● Task to complete
Restate the records that follow word for word; no pictures should appear.

● Entries provided
*****

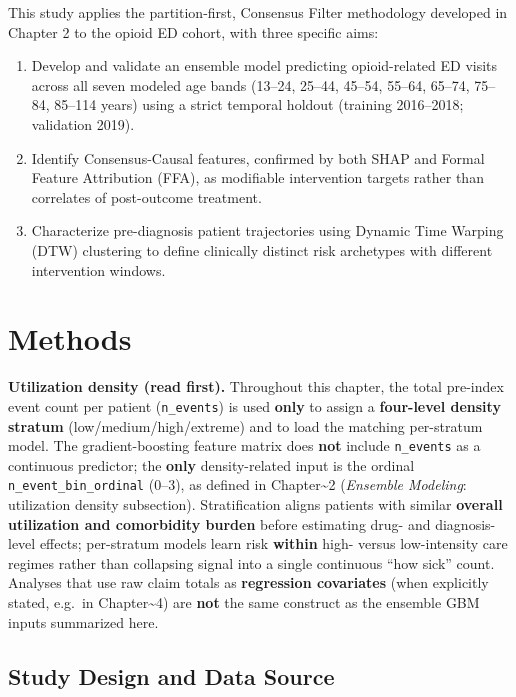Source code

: \documentclass[
  12pt,
]{book}
\providecommand{\tightlist}{%
  \setlength{\itemsep}{0pt}\setlength{\parskip}{0pt}}
\begin{document}
This study applies the partition-first, Consensus Filter methodology
developed in Chapter 2 to the opioid ED cohort, with three specific
aims:

\begin{enumerate}
\def\labelenumi{\arabic{enumi}.}
\tightlist
\item
  Develop and validate an ensemble model predicting opioid-related ED
  visits across all seven modeled age bands (13--24, 25--44, 45--54,
  55--64, 65--74, 75--84, 85--114 years) using a strict temporal holdout
  (training 2016--2018; validation 2019).
\item
  Identify Consensus-Causal features, confirmed by both SHAP and Formal
  Feature Attribution (FFA), as modifiable intervention targets rather
  than correlates of post-outcome treatment.
\item
  Characterize pre-diagnosis patient trajectories using Dynamic Time
  Warping (DTW) clustering to define clinically distinct risk archetypes
  with different intervention windows.
\end{enumerate}

\chapter{Methods}\label{sec-methods}

\textbf{Utilization density (read first).} Throughout this chapter, the
total pre-index event count per patient (\texttt{n\_events}) is used
\textbf{only} to assign a \textbf{four-level density stratum}
(low/medium/high/extreme) and to load the matching per-stratum model.
The gradient-boosting feature matrix does \textbf{not} include
\texttt{n\_events} as a continuous predictor; the \textbf{only}
density-related input is the ordinal \texttt{n\_event\_bin\_ordinal}
(0--3), as defined in Chapter\textasciitilde2 (\emph{Ensemble Modeling}:
utilization density subsection). Stratification aligns patients with
similar \textbf{overall utilization and comorbidity burden} before
estimating drug- and diagnosis-level effects; per-stratum models learn
risk \textbf{within} high- versus low-intensity care regimes rather than
collapsing signal into a single continuous ``how sick'' count. Analyses
that use raw claim totals as \textbf{regression covariates} (when
explicitly stated, e.g.~in Chapter\textasciitilde4) are \textbf{not} the
same construct as the ensemble GBM inputs summarized here.

\section{Study Design and Data
Source}\label{study-design-and-data-source}
\end{document}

*****

● Result of this task
Source code

: \documentclass[
  12pt,
]{book}
\providecommand{\tightlist}{%
  \setlength{\itemsep}{0pt}\setlength{\parskip}{0pt}}
\begin{document}
This study applies the partition-first, Consensus Filter methodology
developed in Chapter 2 to the opioid ED cohort, with three specific
aims:

\begin{enumerate}
\def\labelenumi{\arabic{enumi}.}
\tightlist
\item
  Develop and validate an ensemble model predicting opioid-related ED
  visits across all seven modeled age bands (13--24, 25--44, 45--54,
  55--64, 65--74, 75--84, 85--114 years) using a strict temporal holdout
  (training 2016--2018; validation 2019).
\item
  Identify Consensus-Causal features, confirmed by both SHAP and Formal
  Feature Attribution (FFA), as modifiable intervention targets rather
  than correlates of post-outcome treatment.
\item
  Characterize pre-diagnosis patient trajectories using Dynamic Time
  Warping (DTW) clustering to define clinically distinct risk archetypes
  with different intervention windows.
\end{enumerate}

\chapter{Methods}\label{sec-methods}

\textbf{Utilization density (read first).} Throughout this chapter, the
total pre-index event count per patient (\texttt{n\_events}) is used
\textbf{only} to assign a \textbf{four-level density stratum}
(low/medium/high/extreme) and to load the matching per-stratum model.
The gradient-boosting feature matrix does \textbf{not} include
\texttt{n\_events} as a continuous predictor; the \textbf{only}
density-related input is the ordinal \texttt{n\_event\_bin\_ordinal}
(0--3), as defined in Chapter\textasciitilde2 (\emph{Ensemble Modeling}:
utilization density subsection). Stratification aligns patients with
similar \textbf{overall utilization and comorbidity burden} before
estimating drug- and diagnosis-level effects; per-stratum models learn
risk \textbf{within} high- versus low-intensity care regimes rather than
collapsing signal into a single continuous ``how sick'' count. Analyses
that use raw claim totals as \textbf{regression covariates} (when
explicitly stated, e.g.~in Chapter\textasciitilde4) are \textbf{not} the
same construct as the ensemble GBM inputs summarized here.

\section{Study Design and Data
Source}\label{study-design-and-data-source}
\end{document}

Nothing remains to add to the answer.